(TASK DESCRIPTION): Report each line from the entries in which "using" can be found.

Stored dataset items:
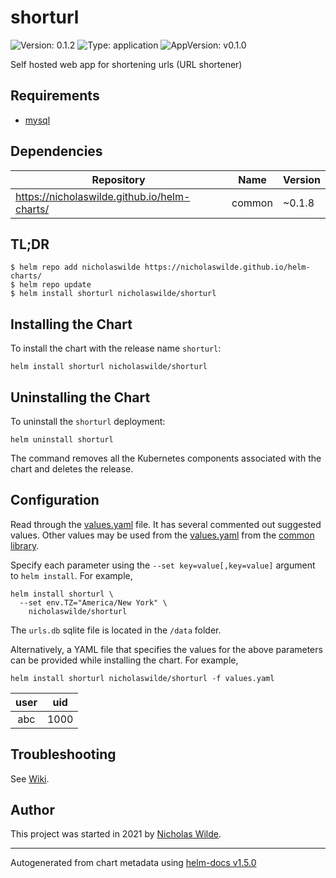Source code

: # shorturl

![Version: 0.1.2](https://img.shields.io/badge/Version-0.1.2-informational?style=flat-square) ![Type: application](https://img.shields.io/badge/Type-application-informational?style=flat-square) ![AppVersion: v0.1.0](https://img.shields.io/badge/AppVersion-v0.1.0-informational?style=flat-square)

Self hosted web app for shortening urls (URL shortener)

## Requirements
* [mysql](https://github.com/nicholaswilde/helm-charts/wiki/Databases)

## Dependencies

| Repository | Name | Version |
|------------|------|---------|
| https://nicholaswilde.github.io/helm-charts/ | common | ~0.1.8 |

## TL;DR
```console
$ helm repo add nicholaswilde https://nicholaswilde.github.io/helm-charts/
$ helm repo update
$ helm install shorturl nicholaswilde/shorturl
```

## Installing the Chart
To install the chart with the release name `shorturl`:
```console
helm install shorturl nicholaswilde/shorturl
```

## Uninstalling the Chart
To uninstall the `shorturl` deployment:
```console
helm uninstall shorturl
```
The command removes all the Kubernetes components associated with the chart and deletes the release.

## Configuration

Read through the [values.yaml](./values.yaml) file. It has several commented out suggested values.
Other values may be used from the [values.yaml](../common/values.yaml) from the [common library](../common).

Specify each parameter using the `--set key=value[,key=value]` argument to `helm install`. For example,
```console
helm install shorturl \
  --set env.TZ="America/New York" \
    nicholaswilde/shorturl
```

The `urls.db` sqlite file is located in the `/data` folder.

Alternatively, a YAML file that specifies the values for the above parameters can be provided while installing the chart.
For example,
```console
helm install shorturl nicholaswilde/shorturl -f values.yaml
```

|   user   | uid |
|:--------:|:---:|
| abc | 1000 |

## Troubleshooting
See [Wiki](https://github.com/nicholaswilde/helm-charts/wiki/Troubleshooting).

## Author
This project was started in 2021 by [Nicholas Wilde](https://github.com/nicholaswilde).

----------------------------------------------
Autogenerated from chart metadata using [helm-docs v1.5.0](https://github.com/norwoodj/helm-docs/releases/v1.5.0)
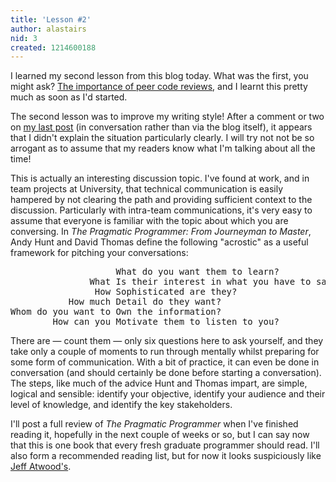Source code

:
 ```yaml
---
title: 'Lesson #2'
author: alastairs
nid: 3
created: 1214600188
---
```

I learned my second lesson from this blog today.  What was the first, you might ask?  <a href="http://www.alastairsmith.me.uk/random-stuff/2008/06/24/good-morning-good-afternoon-good-evening-and-good-night.html#comment-5" title="&quot;Good morning, good afternoon, good evening and good night&quot;, comment no. 4">The importance of peer code reviews</a>, and I learnt this pretty much as soon as I'd started.  

The second lesson was to improve my writing style!  After a comment or two on <a href="http://www.alastairsmith.me.uk/coding/2008/06/25/message-passing-a-plug-framework.html" title="Message Passing in a Plug-in Framework">my last post</a> (in conversation rather than via the blog itself), it appears that I didn't explain the situation particularly clearly.  I will try not not be so arrogant as to assume that my readers know what I'm talking about all the time!
<!--break-->
This is actually an interesting discussion topic.  I've found at work, and in team projects at University, that technical communication is easily hampered by not clearing the path and providing sufficient context to the discussion.  Particularly with intra-team communications, it's very easy to assume that everyone is familiar with the topic about which you are conversing.  In <i>The Pragmatic Programmer: From Journeyman to Master</i>, Andy Hunt and David Thomas define the following "acrostic" as a useful framework for pitching your conversations:
<pre>
                    <span class="key">W</span>hat do you want them to learn?
               What <span class="key">I</span>s their interest in what you have to say?
                How <span class="key">S</span>ophisticated are they?
           How much <span class="key">D</span>etail do they want?
Whom do you want to <span class="key">O</span>wn the information?
        How can you <span class="key">M</span>otivate them to listen to you?
</pre>

There are &mdash; count them &mdash; only six questions here to ask yourself, and they take only a couple of moments to run through mentally whilst preparing for some form of communication.  With a bit of practice, it can even be done in conversation (and should certainly be done before starting a conversation).  The steps, like much of the advice Hunt and Thomas impart, are simple, logical and sensible: identify your objective, identify your audience and their level of knowledge, and identify the key stakeholders.  

I'll post a full review of <i>The Pragmatic Programmer</i> when I've finished reading it, hopefully in the next couple of weeks or so, but I can say now that this is one book that every fresh graduate programmer should read.  I'll also form a recommended reading list, but for now it looks suspiciously like <a href="http://www.codinghorror.com/blog/archives/000020.html" title="Coding Horror: Recommended Reading for Developers">Jeff Atwood's</a>.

(RESPONSE BELOW):
Specify each parameter using the `--set key=value[,key=value]` argument to `helm install`. For example,
Autogenerated from chart metadata using [helm-docs v1.5.0](https://github.com/norwoodj/helm-docs/releases/v1.5.0)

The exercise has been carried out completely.